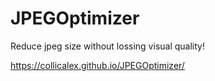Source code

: # JPEGOptimizer
Reduce jpeg size without lossing visual quality!

https://collicalex.github.io/JPEGOptimizer/
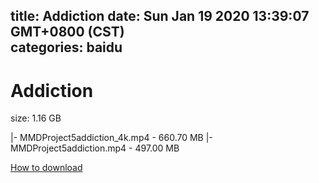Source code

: 
title: Addiction
date: Sun Jan 19 2020 13:39:07 GMT+0800 (CST)    
categories: baidu
---

# Addiction
size: 1.16 GB
 
 
|- MMDProject5addiction_4k.mp4 - 660.70 MB
|- MMDProject5addiction.mp4 - 497.00 MB

[How to download](https://bpcam.bemobtrk.com/go/2ceec3aa-1ca2-46d6-b9ff-aaa5c184517c?jno=4178)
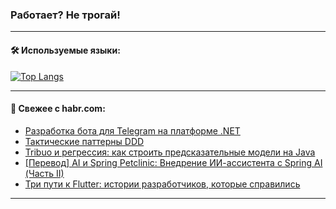 ### Работает? Не трогай!

---
<!--
#### 🛠️ Technical stack:

![Java](https://img.shields.io/badge/Java-informational?logo=Oracle&style=flat&logoColor=white&color=FF4500)
![Kotlin](https://img.shields.io/badge/Kotlin-informational?logo=Kotlin&style=flat&logoColor=white&color=774D97)
![TS](https://img.shields.io/badge/TypeScript-informational?logo=typeScript&style=flat&logoColor=black&color=017acc)
![Python](https://img.shields.io/badge/Python-informational?logo=Python&style=flat&logoColor=black&color=ffdd54) <br>
![Spring](https://img.shields.io/badge/Spring-informational?logo=Spring&style=flat&logoColor=white&color=6DB33F) 
![SpringBoot](https://img.shields.io/badge/SpringBoot-informational?logo=SpringBoot&style=flat&logoColor=white&color=6DB33F)
![Nest](https://img.shields.io/badge/NestJS-informational?logo=NestJS&style=flat&logoColor=white&color=E0234E) 
![NodeJS](https://img.shields.io/badge/NodeJS-informational?logo=node.js&style=flat&logoColor=white&color=70A760)<br>
![PostgreSQL](https://img.shields.io/badge/PostgreSQL-informational?logo=PostgreSQL&style=flat&logoColor=white&color=DAA520)
![MongoDB](https://img.shields.io/badge/MongoDB-informational?logo=MongoDB&style=flat&logoColor=white&color=870000)
![Apache](https://img.shields.io/badge/Apache-informational?logo=apache&style=flat&logoColor=white&color=f74e28)

___ 
-->

#### 🛠️ Используемые языки:

[![Top Langs](https://github-readme-stats-82jvfl3w3-advtsettinggmailcoms-projects.vercel.app/api/top-langs/?username=zloylis&langs_count=10&hide_title=true&title_color=e6edf3&size_weight=0.5&count_weight=0.5&layout=compact&hide_progress=true&hide_border=true&theme=dracula)](https://github.com/zloylis)

<!---


####  :octocat:&nbsp;&nbsp; Статистика:

![GitHub stats](https://github-readme-stats-u2qms2cxw-advtsettinggmailcoms-projects.vercel.app/api?username=zloylis&show_icons=true&hide_border=true&theme=dracula&title_color=e6edf3&include_all_commits=true&count_private=true&hide_rank=false&hide_title=true&rank_icon=github)
-->
---

#### 💬 Свежее с habr.com:

<!-- BLOG-POST-LIST:START -->
- [Разработка бота для Telegram на платформе .NET](https://habr.com/ru/articles/855236/?utm_source=habrahabr&utm_medium=rss&utm_campaign=855236)
- [Тактические паттерны DDD](https://habr.com/ru/articles/854140/?utm_source=habrahabr&utm_medium=rss&utm_campaign=854140)
- [Tribuo и регрессия: как строить предсказательные модели на Java](https://habr.com/ru/companies/otus/articles/853300/?utm_source=habrahabr&utm_medium=rss&utm_campaign=853300)
- [[Перевод] AI и Spring Petclinic: Внедрение ИИ-ассистента с Spring AI &lpar;Часть II&rpar;](https://habr.com/ru/companies/spring_aio/articles/855398/?utm_source=habrahabr&utm_medium=rss&utm_campaign=855398)
- [Три пути к Flutter: истории разработчиков, которые справились](https://habr.com/ru/companies/finam_broker/articles/855386/?utm_source=habrahabr&utm_medium=rss&utm_campaign=855386)
<!-- BLOG-POST-LIST:END -->

---
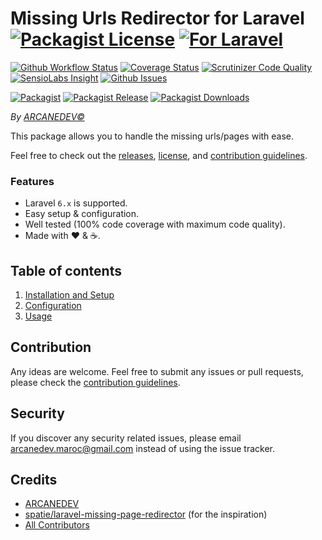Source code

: # Missing Urls Redirector for Laravel  [![Packagist License][badge_license]](LICENSE.md) [![For Laravel][badge_laravel]][link-github-repo]

[![Github Workflow Status][badge_build]][link-github-status]
[![Coverage Status][badge_coverage]][link-scrutinizer]
[![Scrutinizer Code Quality][badge_quality]][link-scrutinizer]
[![SensioLabs Insight][badge_insight]][link-insight]
[![Github Issues][badge_issues]][link-github-issues]

[![Packagist][badge_package]][link-packagist]
[![Packagist Release][badge_release]][link-packagist]
[![Packagist Downloads][badge_downloads]][link-packagist]

*By [ARCANEDEV&copy;](http://www.arcanedev.net/)*

This package allows you to handle the missing urls/pages with ease.

Feel free to check out the [releases](https://github.com/ARCANEDEV/MissingUrlsRedirector/releases), [license](LICENSE.md), and [contribution guidelines](CONTRIBUTING.md).

### Features

  * Laravel `6.x` is supported.
  * Easy setup & configuration.
  * Well tested (100% code coverage with maximum code quality).
  * Made with :heart: &amp; :coffee:.

## Table of contents

  1. [Installation and Setup](_docs/1-Installation-and-Setup.md)
  2. [Configuration](_docs/2-Configuration.md)
  3. [Usage](_docs/3-Usage.md)

## Contribution

Any ideas are welcome. Feel free to submit any issues or pull requests, please check the [contribution guidelines](CONTRIBUTING.md).

## Security

If you discover any security related issues, please email arcanedev.maroc@gmail.com instead of using the issue tracker.

## Credits

- [ARCANEDEV][link-author]
- [spatie/laravel-missing-page-redirector](https://github.com/spatie/laravel-missing-page-redirector) (for the inspiration)
- [All Contributors][link-contributors]

[badge_license]:     https://img.shields.io/packagist/l/arcanedev/missing-urls-redirector.svg?style=flat-square
[badge_laravel]:     https://img.shields.io/badge/Laravel-6.x-orange.svg?style=flat-square
[badge_build]:       https://img.shields.io/github/workflow/status/ARCANEDEV/MissingUrlsRedirector/run-tests?style=flat-square
[badge_coverage]:    https://img.shields.io/scrutinizer/coverage/g/ARCANEDEV/MissingUrlsRedirector.svg?style=flat-square
[badge_quality]:     https://img.shields.io/scrutinizer/g/ARCANEDEV/MissingUrlsRedirector.svg?style=flat-square
[badge_insight]:     https://img.shields.io/sensiolabs/i/172fae7e-c87b-4c8f-95bc-5425d548208b.svg?style=flat-square
[badge_issues]:      https://img.shields.io/github/issues/ARCANEDEV/MissingUrlsRedirector.svg?style=flat-square
[badge_package]:     https://img.shields.io/badge/package-arcanedev/missing--urls--redirector-blue.svg?style=flat-square
[badge_release]:     https://img.shields.io/packagist/v/arcanedev/missing-urls-redirector.svg?style=flat-square
[badge_downloads]:   https://img.shields.io/packagist/dt/arcanedev/missing-urls-redirector.svg?style=flat-square

[link-author]:        https://github.com/arcanedev-maroc
[link-github-status]: https://github.com/ARCANEDEV/MissingUrlsRedirector/actions
[link-github-repo]:   https://github.com/ARCANEDEV/MissingUrlsRedirector
[link-github-issues]: https://github.com/ARCANEDEV/MissingUrlsRedirector/issues
[link-contributors]:  https://github.com/ARCANEDEV/MissingUrlsRedirector/graphs/contributors
[link-packagist]:     https://packagist.org/packages/arcanedev/missing-urls-redirector
[link-scrutinizer]:   https://scrutinizer-ci.com/g/ARCANEDEV/MissingUrlsRedirector/?branch=master
[link-insight]:       https://insight.sensiolabs.com/projects/172fae7e-c87b-4c8f-95bc-5425d548208b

+--

The problem:
Across the listing above, find all lines where the word "please" is present and copy them.

Response for this exercise:
Any ideas are welcome. Feel free to submit any issues or pull requests, please check the [contribution guidelines](CONTRIBUTING.md).
If you discover any security related issues, please email arcanedev.maroc@gmail.com instead of using the issue tracker.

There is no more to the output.